### Extracted entries:
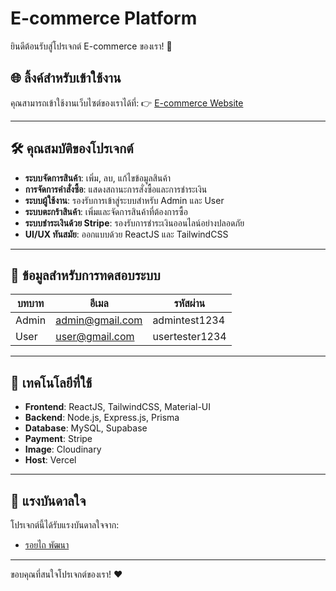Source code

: # E-commerce Platform

ยินดีต้อนรับสู่โปรเจกต์ E-commerce ของเรา! 🎉

## 🌐 ลิ้งค์สำหรับเข้าใช้งาน
คุณสามารถเข้าใช้งานเว็บไซต์ของเราได้ที่:
👉 [E-commerce Website](https://e-com2024-web.vercel.app/)

---

## 🛠 คุณสมบัติของโปรเจกต์
- **ระบบจัดการสินค้า**: เพิ่ม, ลบ, แก้ไขข้อมูลสินค้า
- **การจัดการคำสั่งซื้อ**: แสดงสถานะการสั่งซื้อและการชำระเงิน
- **ระบบผู้ใช้งาน**: รองรับการเข้าสู่ระบบสำหรับ Admin และ User
- **ระบบตะกร้าสินค้า**: เพิ่มและจัดการสินค้าที่ต้องการซื้อ
- **ระบบชำระเงินด้วย Stripe**: รองรับการชำระเงินออนไลน์อย่างปลอดภัย
- **UI/UX ทันสมัย**: ออกแบบด้วย ReactJS และ TailwindCSS

---

## 🔑 ข้อมูลสำหรับการทดสอบระบบ
| **บทบาท** | **อีเมล**          | **รหัสผ่าน**      |
|------------|-------------------|------------------|
| Admin      | admin@gmail.com   | admintest1234    |
| User       | user@gmail.com    | usertester1234   |

---

## 🚀 เทคโนโลยีที่ใช้
- **Frontend**: ReactJS, TailwindCSS, Material-UI
- **Backend**: Node.js, Express.js, Prisma
- **Database**: MySQL, Supabase
- **Payment**: Stripe
- **Image**: Cloudinary
- **Host**: Vercel

---

## 🎨 แรงบันดาลใจ
โปรเจกต์นี้ได้รับแรงบันดาลใจจาก:
- [รอยไถ พัฒนา](https://www.youtube.com/@roitai-dev)

---

ขอบคุณที่สนใจโปรเจกต์ของเรา! ❤️
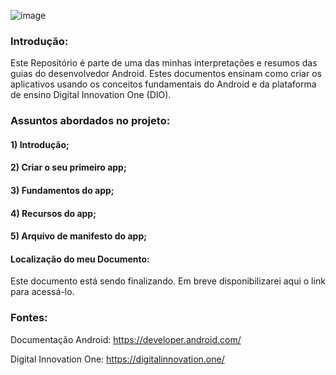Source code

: 
![image](https://user-images.githubusercontent.com/78937585/114437989-952f2e00-9b9d-11eb-9226-544ff2aec910.png)


### Introdução:

Este Repositório é parte de uma das minhas interpretações e resumos das guias do desenvolvedor Android. Estes documentos ensinam como criar os aplicativos usando os conceitos fundamentais do Android e da plataforma de ensino Digital Innovation One (DIO). 



### Assuntos abordados no projeto:

#### 1) Introdução;

#### 2) Criar o seu primeiro app;

#### 3) Fundamentos do app;

#### 4) Recursos do app;

#### 5) Arquivo de manifesto do app;



#### Localização do meu Documento:

Este documento está sendo finalizando. Em breve disponibilizarei aqui o link para acessá-lo.


### Fontes:

Documentação Android: https://developer.android.com/

Digital Innovation One: https://digitalinnovation.one/

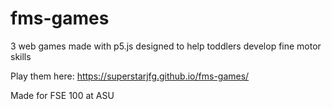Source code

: # fms-games
3 web games made with p5.js designed to help toddlers develop fine motor skills

Play them here: https://superstarjfg.github.io/fms-games/

Made for FSE 100 at ASU
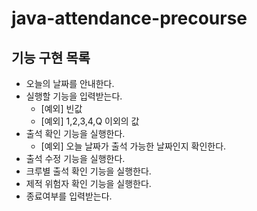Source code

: # java-attendance-precourse

## 기능 구현 목록

- 오늘의 날짜를 안내한다.
- 실행할 기능을 입력받는다.
  - [예외] 빈값
  - [예외] 1,2,3,4,Q 이외의 값
- 출석 확인 기능을 실행한다.
  - [예외] 오늘 날짜가 출석 가능한 날짜인지 확인한다.
- 출석 수정 기능을 실행한다.
- 크루별 출석 확인 기능을 실행한다.
- 제적 위험자 확인 기능을 실행한다.
- 종료여부를 입력받는다. 
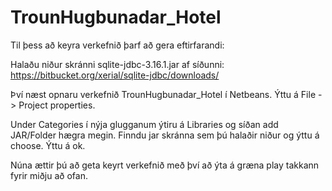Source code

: # TrounHugbunadar_Hotel

Til þess að keyra verkefnið þarf að gera eftirfarandi:

Halaðu niður skránni sqlite-jdbc-3.16.1.jar af síðunni:
https://bitbucket.org/xerial/sqlite-jdbc/downloads/

Því næst opnaru verkefnið TrounHugbunadar_Hotel í Netbeans. Ýttu á File -> Project properties.

Under Categories í nýja glugganum ýtiru á Libraries og síðan add JAR/Folder hægra megin. Finndu jar skránna sem þú halaðir niður og ýttu á choose. Ýttu á ok.

Núna ættir þú að geta keyrt verkefnið með því að ýta á græna play takkann fyrir miðju að ofan. 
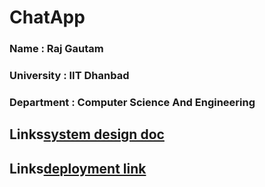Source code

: # ChatApp

### Name : Raj Gautam
### University : IIT Dhanbad
### Department : Computer Science And Engineering

## Links[system design doc](https://docs.google.com/document/d/1jO0oOWdet3F3hqaybImWpSZuX0se05XPxv5W00DehYU/edit?usp=sharing)

## Links[deployment link](https://chatapp-6vxi.onrender.com)

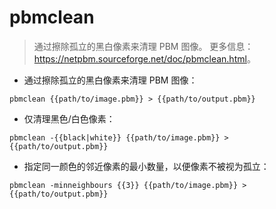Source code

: # pbmclean

> 通过擦除孤立的黑白像素来清理 PBM 图像。
> 更多信息：<https://netpbm.sourceforge.net/doc/pbmclean.html>。

- 通过擦除孤立的黑白像素来清理 PBM 图像：

`pbmclean {{path/to/image.pbm}} > {{path/to/output.pbm}}`

- 仅清理黑色/白色像素：

`pbmclean -{{black|white}} {{path/to/image.pbm}} > {{path/to/output.pbm}}`

- 指定同一颜色的邻近像素的最小数量，以便像素不被视为孤立：

`pbmclean -minneighbours {{3}} {{path/to/image.pbm}} > {{path/to/output.pbm}}`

### Work required:
Exclude all images and return the listing word for word.

### Response to the task:
Source code

: # E-commerce Platform

ยินดีต้อนรับสู่โปรเจกต์ E-commerce ของเรา! 🎉

## 🌐 ลิ้งค์สำหรับเข้าใช้งาน
คุณสามารถเข้าใช้งานเว็บไซต์ของเราได้ที่:
👉 [E-commerce Website](https://e-com2024-web.vercel.app/)

---

## 🛠 คุณสมบัติของโปรเจกต์
- **ระบบจัดการสินค้า**: เพิ่ม, ลบ, แก้ไขข้อมูลสินค้า
- **การจัดการคำสั่งซื้อ**: แสดงสถานะการสั่งซื้อและการชำระเงิน
- **ระบบผู้ใช้งาน**: รองรับการเข้าสู่ระบบสำหรับ Admin และ User
- **ระบบตะกร้าสินค้า**: เพิ่มและจัดการสินค้าที่ต้องการซื้อ
- **ระบบชำระเงินด้วย Stripe**: รองรับการชำระเงินออนไลน์อย่างปลอดภัย
- **UI/UX ทันสมัย**: ออกแบบด้วย ReactJS และ TailwindCSS

---

## 🔑 ข้อมูลสำหรับการทดสอบระบบ
| **บทบาท** | **อีเมล**          | **รหัสผ่าน**      |
|------------|-------------------|------------------|
| Admin      | admin@gmail.com   | admintest1234    |
| User       | user@gmail.com    | usertester1234   |

---

## 🚀 เทคโนโลยีที่ใช้
- **Frontend**: ReactJS, TailwindCSS, Material-UI
- **Backend**: Node.js, Express.js, Prisma
- **Database**: MySQL, Supabase
- **Payment**: Stripe
- **Image**: Cloudinary
- **Host**: Vercel

---

## 🎨 แรงบันดาลใจ
โปรเจกต์นี้ได้รับแรงบันดาลใจจาก:
- [รอยไถ พัฒนา](https://www.youtube.com/@roitai-dev)

---

ขอบคุณที่สนใจโปรเจกต์ของเรา! ❤️
Source code

: 
![image](https://user-images.githubusercontent.com/78937585/114437989-952f2e00-9b9d-11eb-9226-544ff2aec910.png)


### Introdução:

Este Repositório é parte de uma das minhas interpretações e resumos das guias do desenvolvedor Android. Estes documentos ensinam como criar os aplicativos usando os conceitos fundamentais do Android e da plataforma de ensino Digital Innovation One (DIO). 



### Assuntos abordados no projeto:

#### 1) Introdução;

#### 2) Criar o seu primeiro app;

#### 3) Fundamentos do app;

#### 4) Recursos do app;

#### 5) Arquivo de manifesto do app;



#### Localização do meu Documento:

Este documento está sendo finalizando. Em breve disponibilizarei aqui o link para acessá-lo.


### Fontes:

Documentação Android: https://developer.android.com/

Digital Innovation One: https://digitalinnovation.one/

Source code

: # fms-games
3 web games made with p5.js designed to help toddlers develop fine motor skills

Play them here: https://superstarjfg.github.io/fms-games/

Made for FSE 100 at ASU
Source code

: # java-attendance-precourse

## 기능 구현 목록

- 오늘의 날짜를 안내한다.
- 실행할 기능을 입력받는다.
  - [예외] 빈값
  - [예외] 1,2,3,4,Q 이외의 값
- 출석 확인 기능을 실행한다.
  - [예외] 오늘 날짜가 출석 가능한 날짜인지 확인한다.
- 출석 수정 기능을 실행한다.
- 크루별 출석 확인 기능을 실행한다.
- 제적 위험자 확인 기능을 실행한다.
- 종료여부를 입력받는다. 
Source code

: # TrounHugbunadar_Hotel

Til þess að keyra verkefnið þarf að gera eftirfarandi:

Halaðu niður skránni sqlite-jdbc-3.16.1.jar af síðunni:
https://bitbucket.org/xerial/sqlite-jdbc/downloads/

Því næst opnaru verkefnið TrounHugbunadar_Hotel í Netbeans. Ýttu á File -> Project properties.

Under Categories í nýja glugganum ýtiru á Libraries og síðan add JAR/Folder hægra megin. Finndu jar skránna sem þú halaðir niður og ýttu á choose. Ýttu á ok.

Núna ættir þú að geta keyrt verkefnið með því að ýta á græna play takkann fyrir miðju að ofan. 
Source code

: # ChatApp

### Name : Raj Gautam
### University : IIT Dhanbad
### Department : Computer Science And Engineering

## Links[system design doc](https://docs.google.com/document/d/1jO0oOWdet3F3hqaybImWpSZuX0se05XPxv5W00DehYU/edit?usp=sharing)

## Links[deployment link](https://chatapp-6vxi.onrender.com)

Source code

: # pbmclean

> 通过擦除孤立的黑白像素来清理 PBM 图像。
> 更多信息：<https://netpbm.sourceforge.net/doc/pbmclean.html>。

- 通过擦除孤立的黑白像素来清理 PBM 图像：

`pbmclean {{path/to/image.pbm}} > {{path/to/output.pbm}}`

- 仅清理黑色/白色像素：

`pbmclean -{{black|white}} {{path/to/image.pbm}} > {{path/to/output.pbm}}`

- 指定同一颜色的邻近像素的最小数量，以便像素不被视为孤立：

`pbmclean -minneighbours {{3}} {{path/to/image.pbm}} > {{path/to/output.pbm}}`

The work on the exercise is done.